Maybe it's premature to make such a grandiose claim, but what the hell? Judging by their stellar new album 8 Million Stories (Rhymesayers/Fat Beats), Soul Position have the potential to become one of hiphop's dopest duos, in the league of Eric B. & Rakim, Gang Starr, EPMD, and Pete Rock & C.L. Smooth. With the handiwork of producer/DJ R. J. Krohn (AKA RJD2) and rapper Al Shepard (AKA Blueprint), Stories is destined to become a classic of high-IQ, ornately funky hiphop.

They met in 1999 in the hiphop boondocks of Columbus, Ohio. RJ rolled with the Megahertz posse while Blueprint rapped and produced for his group the Greenhouse Effect and ran the Weightless label. Since Columbus' scene is small, it didn't take long for their paths to cross.

"I like working with RJ because he's a teenage heartthrob and he's got the 13- to 17-year-old demographic locked down," cracks Blueprint. "Nobody comes out to shows and buys merchandise like 13-year-old girls."

Teen fandom aside, both artists earned respect for their own work before hooking up together. RJ dropped one of hiphop's most accomplished debuts, Deadringer, for underground behemoth Def Jux. (Blueprint shines on one cut, album highlight "Final Frontier.") Deadringer has drawn countless comparisons to DJ Shadow's emotionally resonant, expansively cinematic style, and the charges hold water. 'Print issued his first full-length, The Weightroom, to much praise, and he's appeared on Aesop Rock's Daylight EP and Eyedea & Abilities' First Born. (He also nearly beat Sage Francis in 2000's Scribble Jam MC competition.)

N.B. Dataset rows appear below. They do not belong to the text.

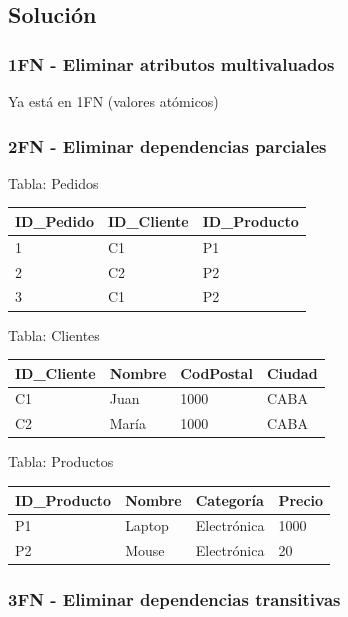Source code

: \documentclass[12pt]{article}
\begin{document}
\subsection{Solución}

\subsubsection{1FN - Eliminar atributos multivaluados}
Ya está en 1FN (valores atómicos)

\subsubsection{2FN - Eliminar dependencias parciales}

Tabla: Pedidos
\begin{center}
\begin{tabular}{lll}
\toprule
ID\_Pedido & ID\_Cliente & ID\_Producto \\
\midrule
1 & C1 & P1 \\
2 & C2 & P2 \\
3 & C1 & P2 \\
\bottomrule
\end{tabular}
\end{center}

Tabla: Clientes
\begin{center}
\begin{tabular}{llll}
\toprule
ID\_Cliente & Nombre & CodPostal & Ciudad \\
\midrule
C1 & Juan & 1000 & CABA \\
C2 & María & 1000 & CABA \\
\bottomrule
\end{tabular}
\end{center}

Tabla: Productos
\begin{center}
\begin{tabular}{llll}
\toprule
ID\_Producto & Nombre & Categoría & Precio \\
\midrule
P1 & Laptop & Electrónica & 1000 \\
P2 & Mouse & Electrónica & 20 \\
\bottomrule
\end{tabular}
\end{center}

\subsubsection{3FN - Eliminar dependencias transitivas}
\end{document}
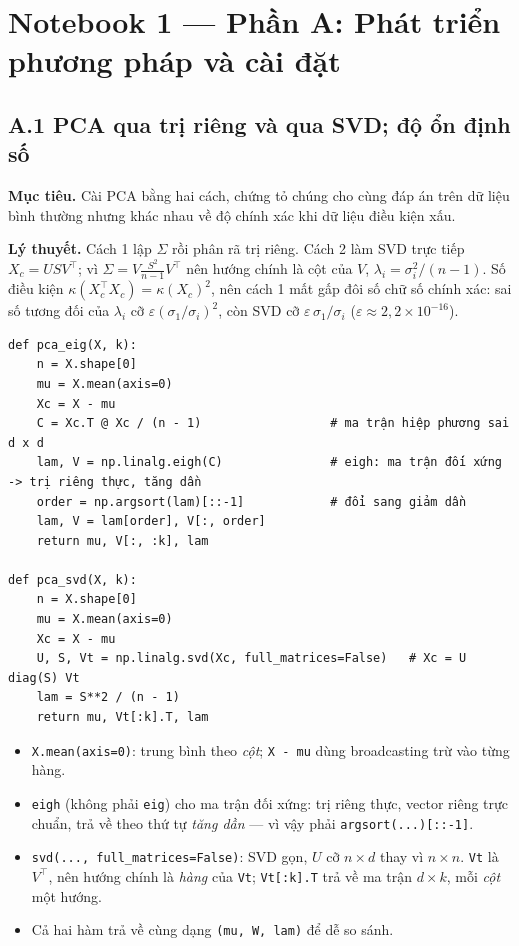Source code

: \documentclass[11pt,a4paper]{article}
\newcommand{\code}[1]{\texttt{#1}}
\begin{document}
\section{Notebook 1 — Phần A: Phát triển phương pháp và cài đặt}

\subsection{A.1 PCA qua trị riêng và qua SVD; độ ổn định số}
\textbf{Mục tiêu.} Cài PCA bằng hai cách, chứng tỏ chúng cho cùng đáp án trên dữ liệu bình thường nhưng khác nhau về độ chính xác khi dữ liệu điều kiện xấu.

\textbf{Lý thuyết.} Cách 1 lập $\Sigma$ rồi phân rã trị riêng. Cách 2 làm SVD trực tiếp $X_c=USV^\top$; vì $\Sigma=V\frac{S^2}{n-1}V^\top$ nên hướng chính là cột của $V$, $\lambda_i=\sigma_i^2/(n-1)$. Số điều kiện $\kappa(X_c^\top X_c)=\kappa(X_c)^2$, nên cách 1 mất gấp đôi số chữ số chính xác: sai số tương đối của $\lambda_i$ cỡ $\varepsilon(\sigma_1/\sigma_i)^2$, còn SVD cỡ $\varepsilon\,\sigma_1/\sigma_i$ ($\varepsilon\approx2{,}2\times10^{-16}$).

\begin{verbatim}
def pca_eig(X, k):
    n = X.shape[0]
    mu = X.mean(axis=0)
    Xc = X - mu
    C = Xc.T @ Xc / (n - 1)                  # ma trận hiệp phương sai d x d
    lam, V = np.linalg.eigh(C)               # eigh: ma trận đối xứng -> trị riêng thực, tăng dần
    order = np.argsort(lam)[::-1]            # đổi sang giảm dần
    lam, V = lam[order], V[:, order]
    return mu, V[:, :k], lam

def pca_svd(X, k):
    n = X.shape[0]
    mu = X.mean(axis=0)
    Xc = X - mu
    U, S, Vt = np.linalg.svd(Xc, full_matrices=False)   # Xc = U diag(S) Vt
    lam = S**2 / (n - 1)
    return mu, Vt[:k].T, lam
\end{verbatim}
\begin{itemize}
\item \code{X.mean(axis=0)}: trung bình theo \emph{cột}; \code{X - mu} dùng broadcasting trừ vào từng hàng.
\item \code{eigh} (không phải \code{eig}) cho ma trận đối xứng: trị riêng thực, vector riêng trực chuẩn, trả về theo thứ tự \emph{tăng dần} — vì vậy phải \code{argsort(...)[::-1]}.
\item \code{svd(..., full\_matrices=False)}: SVD gọn, $U$ cỡ $n\times d$ thay vì $n\times n$. \code{Vt} là $V^\top$, nên hướng chính là \emph{hàng} của \code{Vt}; \code{Vt[:k].T} trả về ma trận $d\times k$, mỗi \emph{cột} một hướng.
\item Cả hai hàm trả về cùng dạng \code{(mu, W, lam)} để dễ so sánh.
\end{itemize}
\end{document}
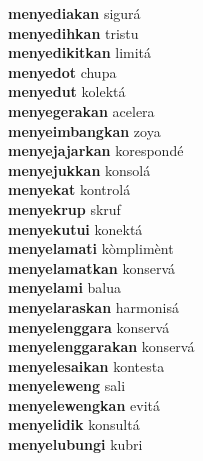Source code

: \textbf{menyediakan } sigurá \\
\textbf{menyedihkan } tristu \\
\textbf{menyedikitkan } limitá \\
\textbf{menyedot } chupa \\
\textbf{menyedut } kolektá \\
\textbf{menyegerakan } acelera \\
\textbf{menyeimbangkan } zoya \\
\textbf{menyejajarkan } korespondé \\
\textbf{menyejukkan } konsolá \\
\textbf{menyekat } kontrolá \\
\textbf{menyekrup } skruf \\
\textbf{menyekutui } konektá \\
\textbf{menyelamati } kòmplimènt \\
\textbf{menyelamatkan } konservá \\
\textbf{menyelami } balua \\
\textbf{menyelaraskan } harmonisá \\
\textbf{menyelenggara } konservá \\
\textbf{menyelenggarakan } konservá \\
\textbf{menyelesaikan } kontesta \\
\textbf{menyeleweng } sali \\
\textbf{menyelewengkan } evitá \\
\textbf{menyelidik } konsultá \\
\textbf{menyelubungi } kubri \\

On 8 Million Stories, RJ and 'Print find that crucial synergy and chemistry that elevate both their games to new heights. RJ's production mines the rhythms, timbres, and melodies of the best '60s and '70s funk, rock, and jazz. It's not innovative, but it is exceptionally well crafted and deeply pleasurable to hear on headphones (especially "Share This" and "Right Place, Wrong Time"). Blueprint possesses an enthusiastic, boyish voice, so he wisely avoids thuggish braggadocio. Instead, 'Print compensates with intelligent rhymes, wit, and storytelling verve, all of which coalesce on "The Jerry Springer Episode" (about a nightmarish girlfriend) and "Fuckajob" (about corporate malfeasance).

"Everything I write is inspired by things that happened in my life," Blueprint says. "The only exception is when I'm trying to be funny, because then I get to exaggerate some. Most jokes aren't true, but they're funny anyways."